One colleague mentioned that she had heard about solutions offered by a company named Teamworks.com. As a part of my normal due diligence, I visited the site and also discovered some research and articles completed by others. One of the most helpful articles I discovered was written by Rob Marvin, 7 Ways to Simplify Project Management in Teamwork Projects.
I was impressed with the seven (7) techniques that Rob discussed. However, each of you may have a different reaction based on the types of projects that you manage, your current software and other factors. Five (5) of suggestions resonated with me and I will summarize them. However, you can read the original article here.
Here is my list:
- Useful Templates – Templates save time when dealing with repetitive and similar tasks and projects. If you can copy an entire project and save it as a template to save time all you need to do is give it a new name and you are already organized. Also, task lists can be saved and edited for the new project efficiently and quickly. With one click, you can add the new task to the new project.

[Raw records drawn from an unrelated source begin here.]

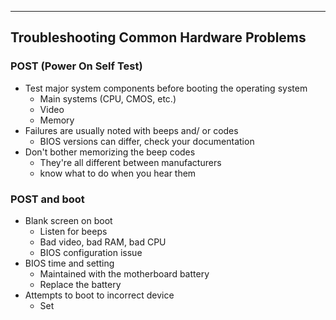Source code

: 
---

## Troubleshooting Common Hardware Problems

### POST (Power On Self Test)
- Test major system components before booting the operating system
	- Main systems (CPU, CMOS, etc.)
	- Video
	- Memory
- Failures are usually noted with beeps and/ or codes
	- BIOS versions can differ, check your documentation
- Don't bother memorizing the beep codes
	- They're all different between manufacturers
	- know what to do when you hear them

### POST and boot
- Blank screen on boot
	- Listen for beeps
	- Bad video, bad RAM, bad CPU
	- BIOS configuration issue
- BIOS time and setting
	- Maintained with the motherboard battery
	- Replace the battery
- Attempts to boot to incorrect device
	- Set 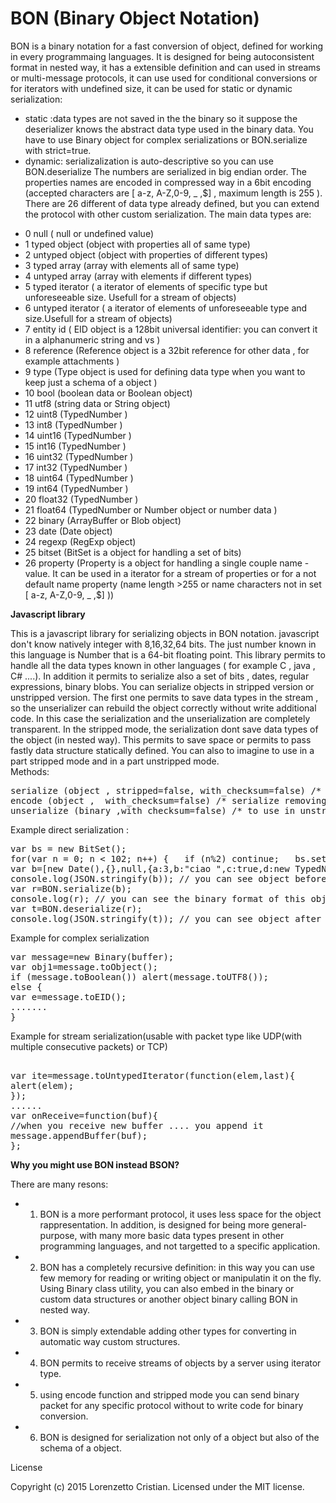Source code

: # BON (Binary Object Notation)

BON is a binary notation for a fast conversion of object, defined for working in every programmaing languages. It is designed for being autoconsistent format in nested way, it has a extensible definition and can used in streams or multi-message protocols, it can use used for conditional conversions or for iterators with undefined size, it can be used for static or dynamic serialization:
- static :data types are not saved in the the binary so it suppose the deserializer knows the abstract data type used in the binary data. You have to use Binary object for complex serializations or BON.serialize with  strict=true. 
- dynamic: serializalization is auto-descriptive so you can use BON.deserialize 
The numbers are serialized in big endian order. The properties names are encoded in compressed way in a 6bit encoding (accepted characters are [ a-z, A-Z,0-9, _ ,$] , maximum length is 255 ).
There are 26 different of data type already defined, but you can extend the protocol with other custom serialization. 
The main data types are:

 * 0 null ( null or undefined value)
 * 1 typed object (object with properties all of same type)
 * 2 untyped object (object with properties of different types)
 * 3 typed array (array with elements all of same type)
 * 4 untyped array (array with elements if different types)
 * 5 typed iterator ( a iterator of elements of specific type but unforeseeable size. Usefull for a stream of objects)
 * 6 untyped iterator ( a iterator of elements of unforeseeable type and size.Usefull for a stream of objects)
 * 7 entity id ( EID object is a 128bit universal identifier: you can convert it in a alphanumeric string and vs )
 * 8 reference (Reference object is a 32bit reference for other data , for example attachments )
 * 9 type (Type object is used for defining data type when you want to keep just a schema of a object )
 * 10 bool (boolean data or Boolean object)
 * 11 utf8 (string data or String object)
 * 12 uint8 (TypedNumber )
 * 13 int8 (TypedNumber )
 * 14 uint16 (TypedNumber )
 * 15 int16 (TypedNumber )
 * 16 uint32 (TypedNumber )
 * 17 int32 (TypedNumber )
 * 18 uint64 (TypedNumber )
 * 19 int64 (TypedNumber )
 * 20 float32 (TypedNumber )
 * 21 float64 (TypedNumber or Number object or number data )
 * 22 binary (ArrayBuffer or  Blob object)
 * 23 date (Date object)
 * 24 regexp (RegExp object)
 * 25 bitset (BitSet is a object for handling a set of bits)
 * 26 property (Property is a object for handling a single couple name - value. It can be used in a iterator for a stream of properties or for a not default name property (name length >255 or name characters not in set [ a-z, A-Z,0-9, _ ,$] ))
 


<b>Javascript library</b> 

This is a javascript library for serializing objects in BON notation.
javascript don't know natively integer with 8,16,32,64 bits. The just number known in this language is Number that is a 64-bit floating point. 
This library permits to handle all the data types known  in other languages ( for example C , java , C# ....). 
In addition it permits to serialize also a set of bits , dates, regular expressions, binary blobs. 
You can serialize objects in stripped version or unstripped version.
The first one permits to save data types in the stream , so the unserializer can rebuild the object correctly without write additional code. In this case the serialization and the unserialization are completely transparent. 
In the stripped mode, the serialization dont save data types of the object (in nested way). This permits to save space or permits to pass fastly data structure statically defined. 
You can also to imagine to use in a part stripped mode and in a part unstripped mode.  
Methods:
<pre>
serialize (object , stripped=false, with_checksum=false) /* serialize data ,you can strip data type, you can add checksum at the end of buffer*/
encode (object ,  with_checksum=false) /* serialize removing data type info and containers info*/
unserialize (binary ,with_checksum=false) /* to use in unstripped mode. */
</pre>

Example direct serialization :  

<pre>
var bs = new BitSet();
for(var n = 0; n < 102; n++) {   if (n%2) continue;   bs.set(n); }
var b=[new Date(),{},null,{a:3,b:"ciao ",c:true,d:new TypedNumber(200,'uint64'),e:bs}];
console.log(JSON.stringify(b)); // you can see object before serialization
var r=BON.serialize(b);
console.log(r); // you can see the binary format of this object
var t=BON.deserialize(r);
console.log(JSON.stringify(t)); // you can see object after deserialization
</pre>

Example for complex serialization
<pre>
var message=new Binary(buffer);
var obj1=message.toObject();
if (message.toBoolean()) alert(message.toUTF8());
else {
var e=message.toEID();
.......
}
</pre>

Example for stream serialization(usable with packet type like UDP(with multiple consecutive packets) or TCP)
<pre>

var ite=message.toUntypedIterator(function(elem,last){
alert(elem);
});
......
var onReceive=function(buf){
//when you receive new buffer .... you append it 
message.appendBuffer(buf);
};
</pre>

<b>Why you might use BON instead BSON?</b>

There are many resons: 

* 1) BON is a more performant protocol, it uses less space for the object rappresentation. In addition, is designed for being more general-purpose, with many more basic data types present in other programming languages, and not targetted to a specific application.  

* 2) BON has a completely recursive definition: in this way you can use few memory for reading or writing object or manipulatin it on the fly. Using Binary class utility, you can also embed in the binary or custom data structures or another object binary calling BON in nested way.

* 3) BON is simply extendable adding other types for converting in automatic way custom structures.

* 4) BON permits to receive streams of objects by a server using iterator type.

* 5) using encode function and stripped mode  you can send binary packet for any specific protocol without to write code for binary conversion. 

* 6) BON is designed for serialization not only of a object but also of the schema of a object. 


License

Copyright (c) 2015 Lorenzetto Cristian. Licensed under the MIT license.




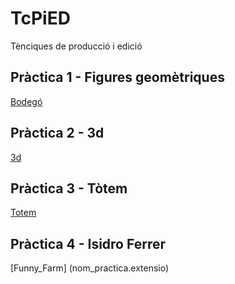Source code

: # TcPiED
Tènciques de producció i edició
## Pràctica 1 - Figures geomètriques
[Bodegó](bàrbara_martí_formes.zip)
## Pràctica 2 - 3d
[3d](bàrbara_martí_3D.zip)
## Pràctica 3 - Tòtem
[Totem](bàrbara_martí_suetin.zip)
## Pràctica 4 - Isidro Ferrer
[Funny_Farm] (nom_practica.extensio)
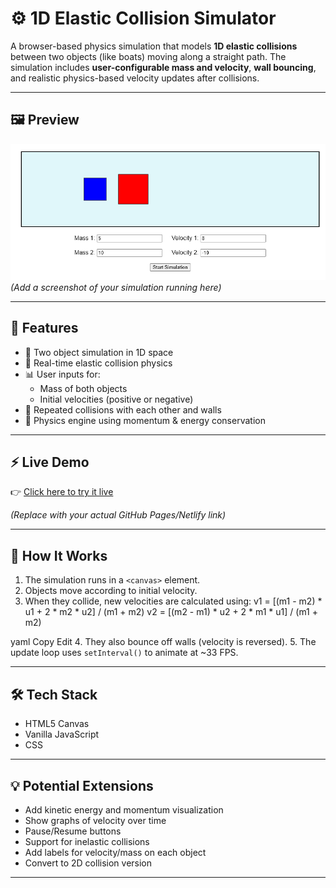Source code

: # ⚙️ 1D Elastic Collision Simulator

A browser-based physics simulation that models **1D elastic collisions** between two objects (like boats) moving along a straight path. The simulation includes **user-configurable mass and velocity**, **wall bouncing**, and realistic physics-based velocity updates after collisions.

---

## 🖼️ Preview

![Preview Screenshot](img.png)  
*(Add a screenshot of your simulation running here)*

---

## 🚀 Features

- 🛶 Two object simulation in 1D space
- 🎯 Real-time elastic collision physics
- 📊 User inputs for:
  - Mass of both objects
  - Initial velocities (positive or negative)
- 🔁 Repeated collisions with each other and walls
- 🧮 Physics engine using momentum & energy conservation

---

## ⚡ Live Demo

👉 [Click here to try it live](https://yourusername.github.io/elastic-collision-simulator)

*(Replace with your actual GitHub Pages/Netlify link)*

---

## 🧪 How It Works

1. The simulation runs in a `<canvas>` element.
2. Objects move according to initial velocity.
3. When they collide, new velocities are calculated using:
v1 = [(m1 - m2) * u1 + 2 * m2 * u2] / (m1 + m2)
v2 = [(m2 - m1) * u2 + 2 * m1 * u1] / (m1 + m2)

yaml
Copy
Edit
4. They also bounce off walls (velocity is reversed).
5. The update loop uses `setInterval()` to animate at ~33 FPS.

---

## 🛠️ Tech Stack

- HTML5 Canvas
- Vanilla JavaScript
- CSS

---

## 💡 Potential Extensions

- Add kinetic energy and momentum visualization
- Show graphs of velocity over time
- Pause/Resume buttons
- Support for inelastic collisions
- Add labels for velocity/mass on each object
- Convert to 2D collision version

---
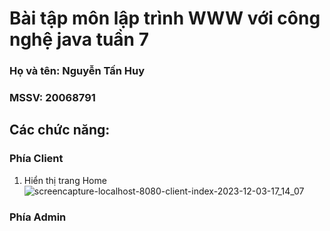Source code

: # Bài tập môn lập trình WWW với công nghệ java tuần 7
### Họ và tên: Nguyễn Tấn Huy
### MSSV: 20068791
## Các chức năng:
### Phía Client
1. Hiển thị trang Home
![screencapture-localhost-8080-client-index-2023-12-03-17_14_07](https://github.com/Huy0205/WWW_Lab07/assets/144652046/84a31072-02af-472a-bb1a-175144f954f8)
### Phía Admin
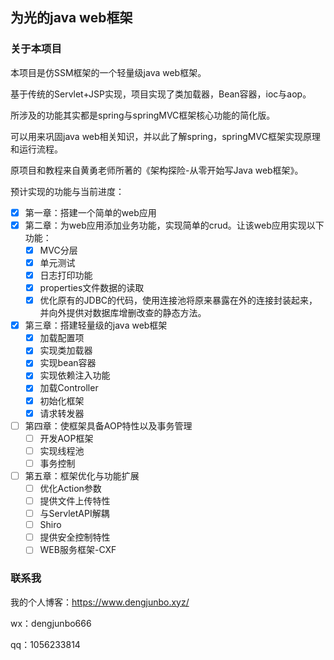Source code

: ## 为光的java web框架

### 关于本项目

本项目是仿SSM框架的一个轻量级java web框架。

基于传统的Servlet+JSP实现，项目实现了类加载器，Bean容器，ioc与aop。

所涉及的功能其实都是spring与springMVC框架核心功能的简化版。

可以用来巩固java web相关知识，并以此了解spring，springMVC框架实现原理和运行流程。

原项目和教程来自黄勇老师所著的《架构探险-从零开始写Java web框架》。

预计实现的功能与当前进度：

- [x] 第一章：搭建一个简单的web应用
- [x] 第二章：为web应用添加业务功能，实现简单的crud。让该web应用实现以下功能：
  - [x] MVC分层
  - [x] 单元测试
  - [x] 日志打印功能
  - [x] properties文件数据的读取
  - [x] 优化原有的JDBC的代码，使用连接池将原来暴露在外的连接封装起来，并向外提供对数据库增删改查的静态方法。
- [x] 第三章：搭建轻量级的java web框架
  - [x] 加载配置项
  - [x] 实现类加载器
  - [x] 实现bean容器
  - [x] 实现依赖注入功能
  - [x] 加载Controller
  - [x] 初始化框架
  - [x] 请求转发器
- [ ] 第四章：使框架具备AOP特性以及事务管理
  - [ ] 开发AOP框架
  - [ ] 实现线程池
  - [ ] 事务控制
- [ ] 第五章：框架优化与功能扩展
  - [ ] 优化Action参数
  - [ ] 提供文件上传特性
  - [ ] 与ServletAPI解耦
  - [ ] Shiro
  - [ ] 提供安全控制特性
  - [ ] WEB服务框架-CXF

### 联系我

我的个人博客：https://www.dengjunbo.xyz/

wx：dengjunbo666

qq：1056233814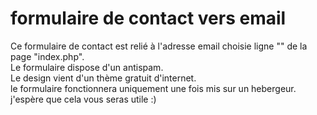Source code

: # formulaire de contact vers email

Ce formulaire de contact est relié à l'adresse email choisie ligne "" de la page "index.php".<br>
Le formulaire dispose d'un antispam.<br>
Le design vient d'un thème gratuit d'internet.<br>
le formulaire fonctionnera uniquement une fois mis sur un hebergeur.<br>
j'espère que cela vous seras utile :)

- Everything is tagged – If you could label every aspect of a project it would be easier to manage. This would enable you to create tags like completed, delayed, approved, denied, invoiced, billed, paid, etc. Creating custom tags would be very useful as well as being able to grant various levels of accessibility and authority.
- Limit notifications to a specific project – I would be a time saver if you could turn off certain notifications from certain team members if that information is communicated from multiple levels. It would be also be helpful if you could filter your notifications for specific concerns such as “behind schedule” or “over budget.”
- Availability of mobile applications – The ability to login to your projects from your smart phone or tablet at any time is a useful feature. A chat feature could be helpful.
- Extensions and Integration – The more flexible any system the more useful it potentially can be. Being able to designate images, file types that are readable on various operating systems is quite helpful. Being able to interact with software through a browser further expands the utility of your software.
I believe that most team leaders would agree that an intuitive user interface (UI) and a rich list of features is a desired quality of a project management system. As a caution, we should not be wary of software that has such great functionality right out of the box. A system may not need to be complicated to be effective.